Algumas cenas da minha vida são tão nítidas na minha memória que é como se eu tivesse feito um filme delas. Hoje sinto de escrever sobre um momento que passou pelos meus olhos em meu Caminho de Santiago e que faz parte do meu livro O Caminho Que As Estrelas Me Viram Cruzar (2017), em breve em lançamento.
Quero contar de uma lembrança e de como a minha alma foi capaz de fotografar aquele momento, absorver por completo cada pedacinho do que eu vivia.

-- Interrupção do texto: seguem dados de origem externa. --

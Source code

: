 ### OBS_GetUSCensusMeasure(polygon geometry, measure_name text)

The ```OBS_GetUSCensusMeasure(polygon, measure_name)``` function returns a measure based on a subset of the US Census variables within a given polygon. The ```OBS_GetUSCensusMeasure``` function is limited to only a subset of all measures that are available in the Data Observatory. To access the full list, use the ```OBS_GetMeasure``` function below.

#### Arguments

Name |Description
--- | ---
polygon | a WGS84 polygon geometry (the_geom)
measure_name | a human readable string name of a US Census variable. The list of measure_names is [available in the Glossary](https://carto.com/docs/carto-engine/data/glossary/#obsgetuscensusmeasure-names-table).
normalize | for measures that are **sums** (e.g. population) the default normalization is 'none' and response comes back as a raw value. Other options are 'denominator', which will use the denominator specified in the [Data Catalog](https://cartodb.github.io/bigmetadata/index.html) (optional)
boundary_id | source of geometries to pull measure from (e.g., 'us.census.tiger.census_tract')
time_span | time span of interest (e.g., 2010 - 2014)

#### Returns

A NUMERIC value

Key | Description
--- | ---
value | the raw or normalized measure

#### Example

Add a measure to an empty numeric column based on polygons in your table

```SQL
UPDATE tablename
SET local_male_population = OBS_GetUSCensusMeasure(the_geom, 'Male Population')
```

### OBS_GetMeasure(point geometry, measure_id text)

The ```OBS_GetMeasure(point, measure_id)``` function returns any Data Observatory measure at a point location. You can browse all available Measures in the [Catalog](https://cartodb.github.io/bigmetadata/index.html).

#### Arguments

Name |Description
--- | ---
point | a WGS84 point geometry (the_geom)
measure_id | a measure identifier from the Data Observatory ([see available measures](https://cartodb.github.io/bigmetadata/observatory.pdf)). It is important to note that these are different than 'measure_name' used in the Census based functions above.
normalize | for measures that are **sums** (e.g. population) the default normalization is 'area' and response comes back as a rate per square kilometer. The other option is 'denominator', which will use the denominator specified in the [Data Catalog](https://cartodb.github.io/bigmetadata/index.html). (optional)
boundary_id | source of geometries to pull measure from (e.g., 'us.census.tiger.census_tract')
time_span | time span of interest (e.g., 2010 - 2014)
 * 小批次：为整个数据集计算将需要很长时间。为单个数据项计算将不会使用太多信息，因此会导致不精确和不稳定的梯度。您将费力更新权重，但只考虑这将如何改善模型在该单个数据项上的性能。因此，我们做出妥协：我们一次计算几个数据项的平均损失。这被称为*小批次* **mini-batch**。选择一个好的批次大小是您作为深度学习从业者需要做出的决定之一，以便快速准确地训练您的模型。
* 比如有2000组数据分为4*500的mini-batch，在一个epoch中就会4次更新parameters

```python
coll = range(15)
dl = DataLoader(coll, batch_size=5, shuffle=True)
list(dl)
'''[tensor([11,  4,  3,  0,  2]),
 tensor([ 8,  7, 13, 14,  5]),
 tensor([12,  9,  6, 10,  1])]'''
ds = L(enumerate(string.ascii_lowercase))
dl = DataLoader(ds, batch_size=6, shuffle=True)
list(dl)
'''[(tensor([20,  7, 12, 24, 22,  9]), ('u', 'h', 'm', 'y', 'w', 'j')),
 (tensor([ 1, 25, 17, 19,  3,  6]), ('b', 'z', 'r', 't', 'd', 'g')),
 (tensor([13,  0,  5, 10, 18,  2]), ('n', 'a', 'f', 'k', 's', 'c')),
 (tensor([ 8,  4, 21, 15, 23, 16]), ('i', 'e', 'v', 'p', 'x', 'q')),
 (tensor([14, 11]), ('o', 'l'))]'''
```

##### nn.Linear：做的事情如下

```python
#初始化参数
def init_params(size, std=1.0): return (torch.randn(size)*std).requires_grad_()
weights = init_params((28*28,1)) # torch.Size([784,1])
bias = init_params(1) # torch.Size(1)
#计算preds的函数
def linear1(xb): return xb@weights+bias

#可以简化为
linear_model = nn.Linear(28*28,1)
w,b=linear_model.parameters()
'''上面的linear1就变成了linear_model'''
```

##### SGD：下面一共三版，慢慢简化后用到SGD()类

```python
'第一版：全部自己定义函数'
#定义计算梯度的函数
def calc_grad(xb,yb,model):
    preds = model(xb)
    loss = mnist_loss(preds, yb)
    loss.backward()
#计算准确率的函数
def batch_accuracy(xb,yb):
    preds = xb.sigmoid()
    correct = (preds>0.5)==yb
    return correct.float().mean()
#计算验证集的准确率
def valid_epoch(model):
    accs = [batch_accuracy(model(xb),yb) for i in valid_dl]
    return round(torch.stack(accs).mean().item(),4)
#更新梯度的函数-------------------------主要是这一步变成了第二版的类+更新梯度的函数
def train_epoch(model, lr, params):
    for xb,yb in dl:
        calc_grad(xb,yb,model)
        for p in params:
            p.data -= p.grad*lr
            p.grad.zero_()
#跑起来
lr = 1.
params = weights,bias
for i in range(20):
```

Eu já estava me aproximando do final da minha peregrinação. Ainda não sabia que no dia seguinte eu estaria em Santiago de Compostela. E sob o sol que apareceu depois da chuva, aquele homem cuidava do seu cavalo, amaciava seu pelo, brincava em chamegos, passava a escova nos pelos com suavidade e se fundiam um ao outro.
Assim que meus olhos viram aquela cena eu parei. Diminui meus passos até que parei completamente pelo Caminho. Como havia beleza, como havia amor, como havia sensibilidade…
Era uma daquelas cenas que parece que tocam uma música própria. Eu ouvia naquele momento as canções de Maxi Giaconne em meu ipod, o inspirador do nome da minha editora, que permitiu que tudo ficasse ainda mais lindo e transcendental.
Cada pedacinho da imagem entrou pelos meus olhos, pedacinhos que até hoje permanecem vivos em mim. Eu me emocionei, chorei, senti as lágrimas escorrerem pelo meu rosto. Era tão simples e eu só queria estar ali, presente, eu mesma e tudo o que há ao redor. Nada além.
Os minutos foram longos em meu momento de apreciação e pude me lembrar que seria bom tirar uma foto. Perguntei ao moço com seu cavalo se eu poderia fotografá-los, fez que sim sorrindo e eu tirei a foto, fiz meu clique, me despedi e segui em frente. Segui emocionada e segui agradecida.
Emocionada por ter vivido um momento de tanta sensibilidade e acesso às minhas emoções, emocionada por aquele instante de tanto amor ter se apresentado pra mim e por eu ter a oportunidade de perceber o que se passava. Emocionada por ter fotografado muito mais com os olhos e com a alma do que com minhas lentes do celular ou no ipod.
Há um jeito bonito que a personagem de Kirsten Dunst, a Claire, no filme “Tudo Acontece Em Elizabeth Town” faz todas as vezes que ela quer guardar uma cena, é um gesto como se houvesse uma máquina fotográfica em sua mão, mas o que há é seu próprio olhar intencionando guardar em um lugar de lembrança aquele instante vivido. Sinto que esse gesto resume muitos momentos de nossas vidas e algumas das lições que essa vivência reservou pra mim.
Uma delas tem a ver com estarmos despertos para percebermos o que os Caminhos nos reservam, despertos para entrar em contato com singularidades e emoções. Tantas vezes no dia a dia eu caminho pelas ruas como uma cega que não vê nada ao redor, às vezes nem quem passa ao meu lado.
Outra lição tem a ver com nos manter presentes para sentir a emoção. Temos medo de sentir e nos anestesiamos logo pegando o celular pra uma filmagem, uma live, uns momentos stories. Nada contra a foto e as histórias, só sinto que fez diferença em minha vida priorizar sentir antes o que o momento me traz, inclusive perdendo a chance de ter a foto do instante às vezes, mas conseguir entrar em contato por inteiro com o momento.
E uma última lição é mais uma espécie de oração, meu pedido para que tenha olhos pra ver as sensibilidades que acontecem ao meu redor e não estar com tanta pressa ou tão cega para passar por elas despercebida. Essas cenas de lindezas da alma são um presente em meio a jornada de vida, bônus que nos fazem acumular muitos pontos de energia e gratidão. Pontos que nos abastecem para seguirmos viagem.